Advanced types Compound and collection types
Pierre Cochard, Tanguy Risset
Compound types
Compound types can group multiple values into one type. Rust has two primitive compound types: tuples and arrays.
Course: Tuples
'Tuples' are fixed-size collections of arbitrary-typed values,
they are defined with the (Type, Type, ...) syntax:
#![allow(unused)] fn main() { // Explicit type: let mut tup: (i32, i32, f32, &str) = (31, 16, 47.27, "hello!"); // Inferred type: let mut tup = (31, 16, 47.27, "hello!"); }
Accessing individual values within a Tuple can be done by either:
- referring to its index
- destructuring the tuple and bind it to individually-named variables:
#![allow(unused)] fn main() { let mut tup = (31, 16, 47.27, "hello!"); // Access by index: tup.0 = 22; tup.3 = "world!"; // 'Destructuring' a tuple: let (t0, t1, t2, t3) = tup; println!("y = ({t0}, {t2})"); }
'Tuples' are stored on the stack unless Box<...> is explicitely used.
Take a mutable reference to the third element ( f32) of the tupletupand pass it to a function that multiplyies it by2:
let mut tup = (31, 16, 47.27, "hello!");
// The function's prototype (to be implemented):
fn mul2(t: &mut f32);
mul2(...);
assert!(tup == (31, 16, 94.54, "hello!"));
Correction
#![allow(unused)] fn main() { let mut tup = (31, 16, 47.27, "hello!"); fn mul2(t: &mut f32) { *t += *t; } mul2(&mut tup.2); assert!(tup == (31, 16, 94.54, "hello!")); }
Rust refuse les mutations implicites. l'appel à mul2 a besoin de &mut:
& → reference (not a value)
mut → reference is exclusive and mutable
Tuples can be conviently used in a function in order to return multiple values, which can then be assigned to distinct variables in a same expression:
#![allow(unused)] fn main() { // A function returning a pair of signed integers: fn return_tuple(x: i32) -> (i32, i32) { return (x+1, x+2); } // Calling a function, and storing its result: let y: (i32, i32) = return_tuple(8); println!("y = {:?}", y); println!("y = ({:?}, {:?})", y.0, y.1); // Passing a tuple as an argument to a function: fn print_tuple(x: &(i32, i32)) { println!("x = ({:?}, {:?})", x.0, x.1); } print_tuple(&y); }
Write a function that transforms a (i32, i32)tuple by swapping its two values:
#![allow(unused)] fn main() { // The function prototype to be implemented: fn swap(tup: &mut(i32, i32)); let mut x = (31, 27); swap(&mut x); assert!(x == (27, 31)); }
Correction
#![allow(unused)] fn main() { fn swap(tup: &mut(i32, i32)) { *tup = (tup.1, tup.0); } let mut x = (31, 27); swap(&mut x); assert!(x == (27, 31)); }
Course: Arrays (primitive type)
Arrays are fixed-size groups of values of the same type, and can be defined in Rust with the syntax:
[Subtype; Length], for instance[i32; 10]
Arrays can be defined and initialized to a specific value in a single statement.
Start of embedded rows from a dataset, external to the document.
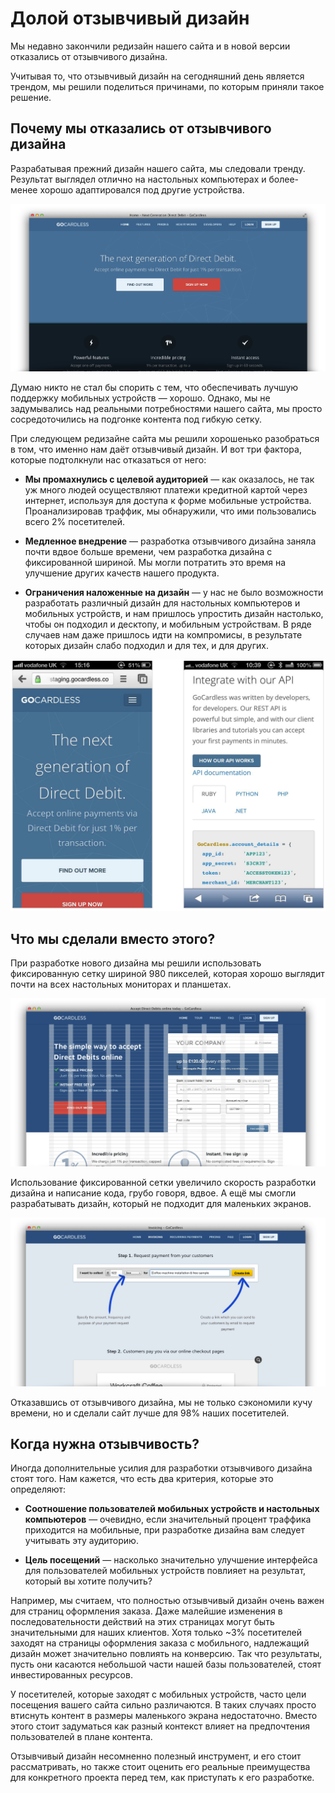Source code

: # Долой отзывчивый дизайн

Мы недавно закончили редизайн нашего сайта и в новой версии отказались от
отзывчивого дизайна.

Учитывая то, что отзывчивый дизайн на сегодняшний день является трендом, мы
решили поделиться причинами, по которым приняли такое решение.

## Почему мы отказались от отзывчивого дизайна

Разрабатывая прежний дизайн нашего сайта, мы следовали тренду. Результат
выглядел отлично на настольных компьютерах и более-менее хорошо адаптировался
под другие устройства.

![Старая главная страница][Старый дизайн главной страницы]

Думаю никто не стал бы спорить с тем, что обеспечивать лучшую поддержку
мобильных устройств — хорошо. Однако, мы не задумывались над реальными
потребностями нашего сайта, мы просто сосредоточились на подгонке контента под
гибкую сетку.

При следующем редизайне сайта мы решили хорошенько разобраться в том, что именно
нам даёт отзывчивый дизайн. И вот три фактора, которые подтолкнули нас
отказаться от него:

* **Мы промахнулись с целевой аудиторией** — как оказалось, не так уж много
людей осуществляют платежи кредитной картой через интернет, используя для
доступа к форме мобильные устройства. Проанализировав траффик, мы обнаружили,
что ими пользовались всего 2% посетителей.

* **Медленное внедрение** — разработка отзывчивого дизайна заняла почти вдвое
больше времени, чем разработка дизайна с фиксированной шириной. Мы могли
потратить это время на улучшение других качеств нашего продукта.

* **Ограничения наложенные на дизайн** — у нас не было возможности разработать
различный дизайн для настольных компьютеров и мобильных устройств, и нам
пришлось упростить дизайн настолько, чтобы он подходил и десктопу, и мобильным
устройствам. В ряде случаев нам даже пришлось идти на компромисы, в результате
которых дизайн слабо подходил и для тех, и для других.

![Версия для мобильных][Примеры старого дизайна на мобильных устройствах]

## Что мы сделали вместо этого?

При разработке нового дизайна мы решили использовать фиксированную сетку шириной
980 пикселей, которая хорошо выглядит почти на всех настольных мониторах и 
планшетах.

![Сетка][При разработке нового дизайна мы решили использовать фиксированную сетку шириной 980 пикселей]

Использование фиксированной сетки увеличило скорость разработки дизайна и
написание кода, грубо говоря, вдвое. А ещё мы смогли разрабатывать дизайн,
который не подходит для маленьких экранов.

![Страница «Invoicing»][Новый дизайн страницы «Invoicing»]

Отказавшись от отзывчивого дизайна, мы не только сэкономили кучу времени, но
и сделали сайт лучше для 98% наших посетителей.

## Когда нужна отзывчивость?

Иногда дополнительные усилия для разработки отзывчивого дизайна стоят того.
Нам кажется, что есть два критерия, которые это определяют:

* **Соотношение пользователей мобильных устройств и настольных компьютеров** —
очевидно, если значительный процент траффика приходится на мобильные, при
разработке дизайна вам следует учитывать эту аудиторию.

* **Цель посещений** — насколько значительно улучшение интерфейса для
пользователей мобильных устройств повлияет на результат, который вы хотите 
получить?

Например, мы считаем, что полностью отзывчивый дизайн очень важен для страниц
оформления заказа. Даже малейшие изменения в последовательности действий на этих
страницах могут быть значительными для наших клиентов. Хотя только ~3%
посетителей заходят на страницы оформления заказа с мобильного, надлежащий
дизайн может значительно повлиять на конверсию. Так что результаты, пусть они
касаются небольшой части нашей базы пользователей, стоят инвестированных
ресурсов.

У посетителей, которые заходят с мобильных устройств, часто цели посещения
вашего сайта сильно различаются. В таких случаях просто втиснуть контент в
размеры маленького экрана недостаточно. Вместо этого стоит задуматься как разный
контекст влияет на предпочтения пользователей в плане контента.

Отзывчивый дизайн несомненно полезный инструмент, и его стоит рассматривать, но
также стоит оценить его реальные преимущества для конкретного проекта перед тем, 
как приступать к его разработке.

[Старый дизайн главной страницы]: img/unresponsive-design1%402x.png?raw=true&amp;repo=unresponsive-design
[Примеры старого дизайна на мобильных устройствах]: img/unresponsive-design2%402x.png?raw=true&amp;repo=unresponsive-design
[При разработке нового дизайна мы решили использовать фиксированную сетку шириной 980 пикселей]: img/unresponsive-design3%402x.png?raw=true&amp;repo=unresponsive-design
[Новый дизайн страницы «Invoicing»]: img/unresponsive-design4%402x.png?raw=true&amp;repo=unresponsive-design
They cannot be used without being initialized before.
#![allow(unused)] fn main() { // Explicit type: let a: [i32; 3] = [31, 16, 47]; // Inferred type: let b = [0, 1, 2, 3, 4]; // #[i32; 5] // Create and zero-initialize an array: let mut a: [usize; 10] = [0; 10]; // same as: let mut a = [0 as usize; 10]; // same as: let mut a = [0usize; 10]; // Writing at a specific index: // Note: in Rust, as in C, array indices start at 0 a[0] = 2; println!("a[0] = {}", a[0]); }
'Arrays' are stored on the stack unless Box<...> is explicitely used.
As in most programming languages, multidimensional/nested arrays are also supported in rust, and can be declared as follows:
#![allow(unused)] fn main() { // 2-dimensional array, 2 arrays of `i32` with a length of 10 each: let mut multi_array = [[0 as i32; 10]; 2]; [...] multi_array[0][0] = 1; }
What would be the type of the following arrays?
#![allow(unused)] fn main() { let a1 = [(1, 2), (3, 4), (5, 6)]; let a2 = [(1, 2), (3, 4), (5, (6, 7))]; }
Correction
The type of a1 would be:
#![allow(unused)] fn main() { let a1: [(i32, i32); 3] = [(1, 2), (3, 4), (5, 6)]; }
a2, on the other hand, does not compile: all values must have the same type in an array.
Course: Ranges & Iterators
Arrays are convenient for storing and processing a set of contiguous data on the stack, for instance through the use of loops, ranges and iterators.
A range represents an interval of values between a start and an end point.
In rust, they can be conveniently used with the start..end construct (here excluding the end value),
or with start..=end (here including the end value).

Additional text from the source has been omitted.